# RECORDS SHOWN
★ ★ ★ ★
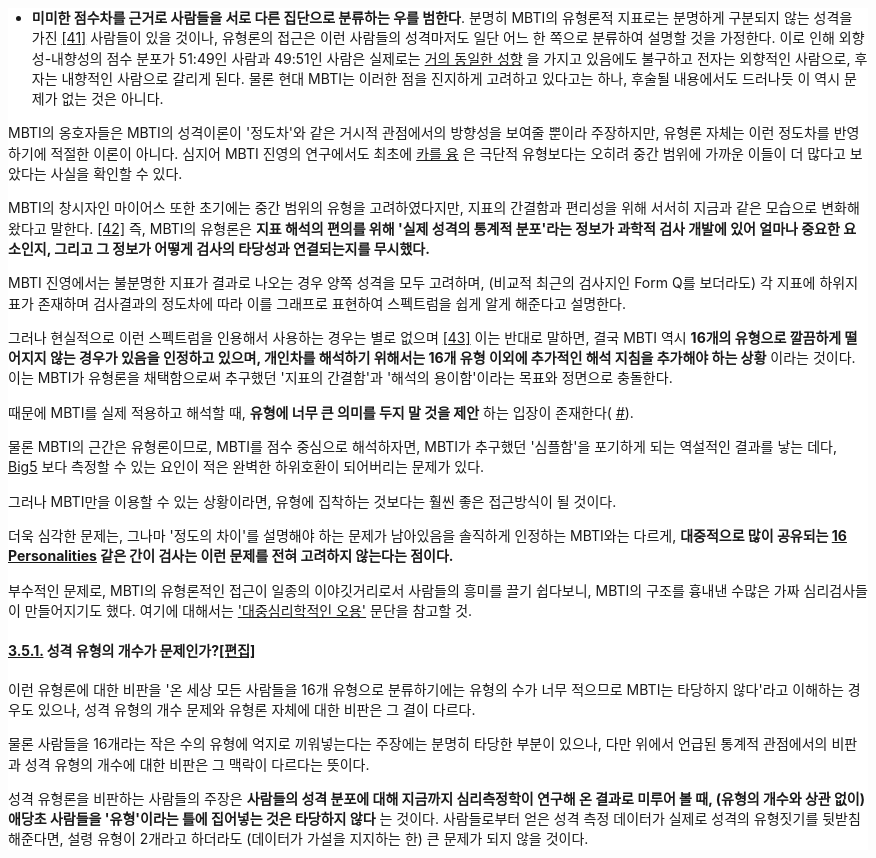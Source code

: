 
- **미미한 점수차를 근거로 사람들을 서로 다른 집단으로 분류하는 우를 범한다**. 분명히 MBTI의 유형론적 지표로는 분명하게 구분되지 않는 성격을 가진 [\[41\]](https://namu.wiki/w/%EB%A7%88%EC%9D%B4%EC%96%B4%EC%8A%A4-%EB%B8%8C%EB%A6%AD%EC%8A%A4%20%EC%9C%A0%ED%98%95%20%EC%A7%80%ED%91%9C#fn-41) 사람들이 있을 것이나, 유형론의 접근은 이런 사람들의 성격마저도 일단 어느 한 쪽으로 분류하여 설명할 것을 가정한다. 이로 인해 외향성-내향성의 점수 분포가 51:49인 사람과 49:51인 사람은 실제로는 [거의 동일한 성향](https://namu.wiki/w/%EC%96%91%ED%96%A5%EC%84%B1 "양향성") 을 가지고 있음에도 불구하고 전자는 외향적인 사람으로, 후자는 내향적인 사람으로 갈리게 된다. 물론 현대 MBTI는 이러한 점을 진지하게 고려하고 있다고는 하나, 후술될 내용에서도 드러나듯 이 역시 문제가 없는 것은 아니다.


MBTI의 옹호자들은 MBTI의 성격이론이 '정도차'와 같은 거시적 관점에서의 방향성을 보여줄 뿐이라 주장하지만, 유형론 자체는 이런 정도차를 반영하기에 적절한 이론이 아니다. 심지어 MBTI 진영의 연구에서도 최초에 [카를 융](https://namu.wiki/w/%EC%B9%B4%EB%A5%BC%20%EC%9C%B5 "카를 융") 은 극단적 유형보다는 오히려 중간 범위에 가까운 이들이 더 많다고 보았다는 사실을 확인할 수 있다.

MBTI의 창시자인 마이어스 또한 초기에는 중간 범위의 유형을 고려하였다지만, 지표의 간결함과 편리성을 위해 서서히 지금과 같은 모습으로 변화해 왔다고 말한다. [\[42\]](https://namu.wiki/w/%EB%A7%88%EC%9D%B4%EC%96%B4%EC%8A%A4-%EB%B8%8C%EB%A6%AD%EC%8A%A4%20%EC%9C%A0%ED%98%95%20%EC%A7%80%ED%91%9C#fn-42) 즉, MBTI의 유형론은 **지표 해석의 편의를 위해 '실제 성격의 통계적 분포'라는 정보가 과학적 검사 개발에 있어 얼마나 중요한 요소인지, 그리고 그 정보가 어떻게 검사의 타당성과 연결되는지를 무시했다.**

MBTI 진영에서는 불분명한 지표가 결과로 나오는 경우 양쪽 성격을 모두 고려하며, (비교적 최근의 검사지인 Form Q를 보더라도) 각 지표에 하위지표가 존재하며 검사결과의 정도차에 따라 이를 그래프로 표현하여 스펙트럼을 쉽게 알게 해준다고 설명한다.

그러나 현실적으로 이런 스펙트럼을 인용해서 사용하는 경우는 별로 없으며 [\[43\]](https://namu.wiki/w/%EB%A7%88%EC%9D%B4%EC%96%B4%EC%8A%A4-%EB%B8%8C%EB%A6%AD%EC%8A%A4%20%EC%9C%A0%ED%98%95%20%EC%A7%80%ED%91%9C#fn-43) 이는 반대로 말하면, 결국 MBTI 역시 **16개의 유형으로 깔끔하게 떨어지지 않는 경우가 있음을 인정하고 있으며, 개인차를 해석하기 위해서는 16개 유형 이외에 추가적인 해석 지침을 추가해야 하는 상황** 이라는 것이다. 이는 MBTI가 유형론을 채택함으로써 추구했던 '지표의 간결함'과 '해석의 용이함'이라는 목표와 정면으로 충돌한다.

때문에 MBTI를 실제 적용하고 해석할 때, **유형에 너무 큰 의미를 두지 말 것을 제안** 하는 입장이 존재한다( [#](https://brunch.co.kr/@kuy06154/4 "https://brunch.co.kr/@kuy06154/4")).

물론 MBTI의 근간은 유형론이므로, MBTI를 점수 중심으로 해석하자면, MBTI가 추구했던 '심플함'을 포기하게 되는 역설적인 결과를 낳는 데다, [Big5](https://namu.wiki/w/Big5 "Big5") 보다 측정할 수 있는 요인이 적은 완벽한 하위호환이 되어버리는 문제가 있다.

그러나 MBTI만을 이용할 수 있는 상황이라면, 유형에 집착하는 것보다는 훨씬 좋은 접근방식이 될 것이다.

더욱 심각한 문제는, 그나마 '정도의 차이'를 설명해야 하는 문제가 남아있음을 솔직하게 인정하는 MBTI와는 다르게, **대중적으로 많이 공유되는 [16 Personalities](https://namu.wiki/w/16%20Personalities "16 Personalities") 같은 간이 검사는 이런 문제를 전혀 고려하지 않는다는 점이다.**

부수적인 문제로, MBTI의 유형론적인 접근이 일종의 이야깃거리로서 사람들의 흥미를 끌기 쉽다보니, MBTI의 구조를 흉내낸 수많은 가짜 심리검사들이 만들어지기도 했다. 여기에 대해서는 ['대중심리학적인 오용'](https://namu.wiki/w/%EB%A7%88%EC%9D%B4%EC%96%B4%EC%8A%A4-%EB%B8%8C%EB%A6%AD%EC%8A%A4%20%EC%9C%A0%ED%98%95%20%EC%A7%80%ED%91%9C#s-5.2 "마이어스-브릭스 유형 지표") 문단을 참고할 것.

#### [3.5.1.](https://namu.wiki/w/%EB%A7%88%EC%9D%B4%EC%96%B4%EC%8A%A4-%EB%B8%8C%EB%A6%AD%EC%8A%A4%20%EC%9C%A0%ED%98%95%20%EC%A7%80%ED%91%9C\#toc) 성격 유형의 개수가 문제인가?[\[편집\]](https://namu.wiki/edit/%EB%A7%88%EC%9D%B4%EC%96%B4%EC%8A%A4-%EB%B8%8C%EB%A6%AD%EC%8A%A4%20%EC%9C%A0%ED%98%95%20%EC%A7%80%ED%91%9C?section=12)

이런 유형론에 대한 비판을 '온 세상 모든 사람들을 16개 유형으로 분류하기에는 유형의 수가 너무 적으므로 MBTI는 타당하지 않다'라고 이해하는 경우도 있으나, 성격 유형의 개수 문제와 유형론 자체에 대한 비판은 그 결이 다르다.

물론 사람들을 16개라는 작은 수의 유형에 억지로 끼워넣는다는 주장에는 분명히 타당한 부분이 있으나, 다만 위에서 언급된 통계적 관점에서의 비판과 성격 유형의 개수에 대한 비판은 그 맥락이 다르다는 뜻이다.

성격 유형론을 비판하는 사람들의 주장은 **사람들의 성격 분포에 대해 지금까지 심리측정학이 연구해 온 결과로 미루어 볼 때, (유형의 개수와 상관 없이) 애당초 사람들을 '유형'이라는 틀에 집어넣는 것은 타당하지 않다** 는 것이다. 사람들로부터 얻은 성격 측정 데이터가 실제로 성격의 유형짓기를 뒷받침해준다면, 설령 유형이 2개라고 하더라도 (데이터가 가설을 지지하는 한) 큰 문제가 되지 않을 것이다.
★ ★ ★ ★
# TASK BRIEF
From the records above, copy out the line with "물론 MBTI의 근간은", the line with "물론 사람들을 16개라는", and every line between them, word for word.

# TASK RESPONSE
물론 MBTI의 근간은 유형론이므로, MBTI를 점수 중심으로 해석하자면, MBTI가 추구했던 '심플함'을 포기하게 되는 역설적인 결과를 낳는 데다, [Big5](https://namu.wiki/w/Big5 "Big5") 보다 측정할 수 있는 요인이 적은 완벽한 하위호환이 되어버리는 문제가 있다.

그러나 MBTI만을 이용할 수 있는 상황이라면, 유형에 집착하는 것보다는 훨씬 좋은 접근방식이 될 것이다.

더욱 심각한 문제는, 그나마 '정도의 차이'를 설명해야 하는 문제가 남아있음을 솔직하게 인정하는 MBTI와는 다르게, **대중적으로 많이 공유되는 [16 Personalities](https://namu.wiki/w/16%20Personalities "16 Personalities") 같은 간이 검사는 이런 문제를 전혀 고려하지 않는다는 점이다.**

부수적인 문제로, MBTI의 유형론적인 접근이 일종의 이야깃거리로서 사람들의 흥미를 끌기 쉽다보니, MBTI의 구조를 흉내낸 수많은 가짜 심리검사들이 만들어지기도 했다. 여기에 대해서는 ['대중심리학적인 오용'](https://namu.wiki/w/%EB%A7%88%EC%9D%B4%EC%96%B4%EC%8A%A4-%EB%B8%8C%EB%A6%AD%EC%8A%A4%20%EC%9C%A0%ED%98%95%20%EC%A7%80%ED%91%9C#s-5.2 "마이어스-브릭스 유형 지표") 문단을 참고할 것.

#### [3.5.1.](https://namu.wiki/w/%EB%A7%88%EC%9D%B4%EC%96%B4%EC%8A%A4-%EB%B8%8C%EB%A6%AD%EC%8A%A4%20%EC%9C%A0%ED%98%95%20%EC%A7%80%ED%91%9C\#toc) 성격 유형의 개수가 문제인가?[\[편집\]](https://namu.wiki/edit/%EB%A7%88%EC%9D%B4%EC%96%B4%EC%8A%A4-%EB%B8%8C%EB%A6%AD%EC%8A%A4%20%EC%9C%A0%ED%98%95%20%EC%A7%80%ED%91%9C?section=12)

이런 유형론에 대한 비판을 '온 세상 모든 사람들을 16개 유형으로 분류하기에는 유형의 수가 너무 적으므로 MBTI는 타당하지 않다'라고 이해하는 경우도 있으나, 성격 유형의 개수 문제와 유형론 자체에 대한 비판은 그 결이 다르다.

물론 사람들을 16개라는 작은 수의 유형에 억지로 끼워넣는다는 주장에는 분명히 타당한 부분이 있으나, 다만 위에서 언급된 통계적 관점에서의 비판과 성격 유형의 개수에 대한 비판은 그 맥락이 다르다는 뜻이다.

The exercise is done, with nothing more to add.